§ Stored records
------------------------------------

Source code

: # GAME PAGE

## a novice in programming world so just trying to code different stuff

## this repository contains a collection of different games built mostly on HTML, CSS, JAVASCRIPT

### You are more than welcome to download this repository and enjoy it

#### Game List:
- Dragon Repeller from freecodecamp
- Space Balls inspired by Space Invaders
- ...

------------------------------------

§ The problem
The data above should be reproduced in full, word for word.

§ Output of the exercise
Source code

: # GAME PAGE

## a novice in programming world so just trying to code different stuff

## this repository contains a collection of different games built mostly on HTML, CSS, JAVASCRIPT

### You are more than welcome to download this repository and enjoy it

#### Game List:
- Dragon Repeller from freecodecamp
- Space Balls inspired by Space Invaders
- ...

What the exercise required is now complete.